0. Create mistakes for a purpose.  To elevate the level of engagement, several investigators turned the tables as they introduced The Mistake Game to their students.  This activity tasked teams to create a purposeful and treatment-worthy mistake as part of the solution to a problem selected from a given lesson.  Teams were required to make a clear, concise presentation of the problem, walking the class through the steps while acting as if everything was done correctly so as not to give away the miscue.  In response, the class was directed to understand the problem, detect the mistake, and ask the presenters questions to help them self-correct.  During the debrief following the activity, teams shared ideas about what constituted a “good” challenging mistake.  They also debated the effectiveness of the questions that were asked to the presenting team.  The Mistake Game provided yet another opportunity for formative assessment; students had to demonstrate adequate knowledge of the content in order to create an error worth investigating.  And in the process of doing this, they had fun.

0. Practice finding and fixing mistakes.  To accomplish this goal, the investigators made new use of the Review & Preview sections from the CPM textbooks by creating solution sets that contained a single mistake.  To check the previous evening’s homework, each team received two copies of the solution set and one mistake analysis sheet.  After the students compared answers and engaged in some vigorous debate about which problem contained the error, the single mistake was discovered.  Next, the Recorder/Reporter wrote out the culprit problem on the analysis sheet, showing all of the work included in the solution set.  Next, the Facilitator pinpointed where the mistake occurred by highlighting it. Then the Task Manager recorded the team’s agreed upon correction, showing all the work.  Finally, the Resource Manager recorded the advice the team would offer to the hypothetical student who made this error.  For teams that struggled beyond the allotted time, a “reveal” sheet was included (shown below for problem 6-15 from Core Connections, Course 3.)  Penny Smits summarized the results: “What we found is that when embedding mistakes in the homework, the numerous positives are worth the time it takes to create the answer keys and train the students in the process.  We observed increased discourse among teams and a notable gain in the usage of correct mathematical vocabulary.  Students reported an elevated sense of purpose for doing the homework and enjoyed feeling challenged to find the mistake.  Each embedded mistake made for a low floor – high ceiling activity, which prompted a very inclusive class discussion and an additional opportunity to learn about multiple strategies.  Finally, teacher flexibility to embed a mistake and individualize it to their own set of classes was the icing on the cake.”
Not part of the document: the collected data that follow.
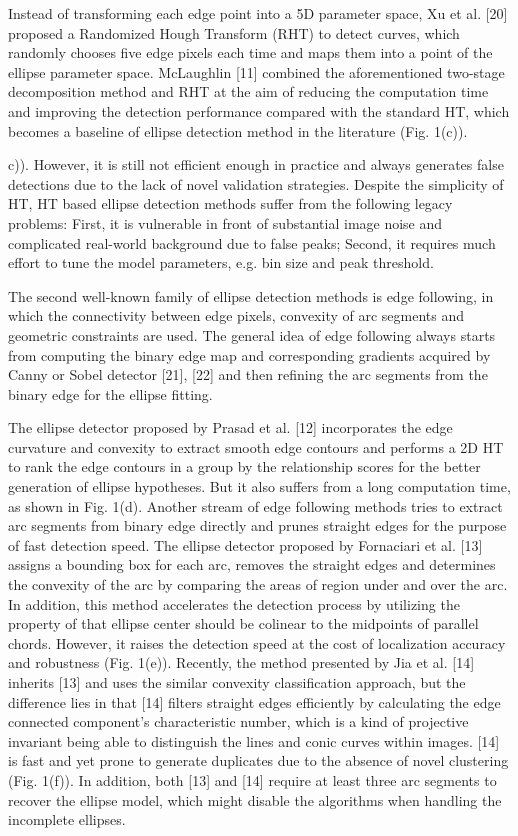 \documentclass[a4paper]{report}
\begin{document}
Instead of transforming each edge point into
a 5D parameter space, Xu et al. [20] proposed a Randomized
Hough Transform (RHT) to detect curves, which randomly
chooses five edge pixels each time and maps them into a point
of the ellipse parameter space. McLaughlin [11] combined the
aforementioned two-stage decomposition method and RHT
at the aim of reducing the computation time and improving
the detection performance compared with the standard HT,
which becomes a baseline of ellipse detection method in the
literature (Fig. 1(c)).

c)). However, it is still not efficient enough in
practice and always generates false detections due to the lack
of novel validation strategies. Despite the simplicity of HT,
HT based ellipse detection methods suffer from the following
legacy problems: First, it is vulnerable in front of substantial
image noise and complicated real-world background due to
false peaks; Second, it requires much effort to tune the model
parameters, e.g. bin size and peak threshold.

The second well-known family of ellipse detection methods
is edge following, in which the connectivity between edge
pixels, convexity of arc segments and geometric constraints are
used. The general idea of edge following always starts from
computing the binary edge map and corresponding gradients
acquired by Canny or Sobel detector [21], [22] and then
refining the arc segments from the binary edge for the ellipse
fitting.

The
ellipse detector proposed by Prasad et al. [12] incorporates the
edge curvature and convexity to extract smooth edge contours
and performs a 2D HT to rank the edge contours in a group
by the relationship scores for the better generation of ellipse
hypotheses. But it also suffers from a long computation time,
as shown in Fig. 1(d).
Another stream of edge following methods tries to extract
arc segments from binary edge directly and prunes straight
edges for the purpose of fast detection speed. The ellipse
detector proposed by Fornaciari et al. [13] assigns a bounding
box for each arc, removes the straight edges and determines
the convexity of the arc by comparing the areas of region
under and over the arc. In addition, this method accelerates
the detection process by utilizing the property of that ellipse
center should be colinear to the midpoints of parallel chords.
However, it raises the detection speed at the cost of localization
accuracy and robustness (Fig. 1(e)). Recently, the method
presented by Jia et al. [14] inherits [13] and uses the similar
convexity classification approach, but the difference lies in
that [14] filters straight edges efficiently by calculating the
edge connected component’s characteristic number, which is a
kind of projective invariant being able to distinguish the lines
and conic curves within images. [14] is fast and yet prone
to generate duplicates due to the absence of novel clustering
(Fig. 1(f)). In addition, both [13] and [14] require at least three
arc segments to recover the ellipse model, which might disable
the algorithms when handling the incomplete ellipses.
\end{document}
0. Use “exam wrappers” to provide descriptive effective feedback on assessments.  Altering grading policies to support productive struggle was found to be one of the major challenges facing the team.  But this had to be done so that students would do more with a returned test than give it a cursory look and drop it in the nearest recycle bin.  Turning mistakes into learning opportunities following a major test was the goal for implementing “exam wrappers”, a strategy created by Marsha Lovett, director of the Eberly Center for Teaching Excellence and Educational Innovation at Carnegie Mellon University.  This simple strategy involves wrapping a returned test with a piece of paper that prompts reflection.  Students were asked to acknowledge the mistakes, categorize the reason(s) for the errors, make corrections, and report lessons learned.  Tanya Lantrip was highly encouraged by the comments from her students.  “They acknowledged that it’s okay to make mistakes as long as they learn what they did wrong and try to improve on the re-take.  When I hear, ‘Now I know what I need to do for my next test’, I know we’ve had an effect on learning and attitude.”

This TRC study has already had an impact beyond the investigator’s own classrooms.  Feedback from the standing-room-only crowd at the 2016 CPM National Conference in February was similar to the following.  “This was my favorite session.  The activities were something I could implement immediately in my classroom on Monday morning.  I really learned how to change myself and my class culture to foster a growth mindset where learning is 100% student centered.  Excellent presentation.  I’m inspired!!!”

TRC 3.0 will launch soon to investigate new ideas for improvement.  If you are interested in applying for space on the team, please email Mark Coté.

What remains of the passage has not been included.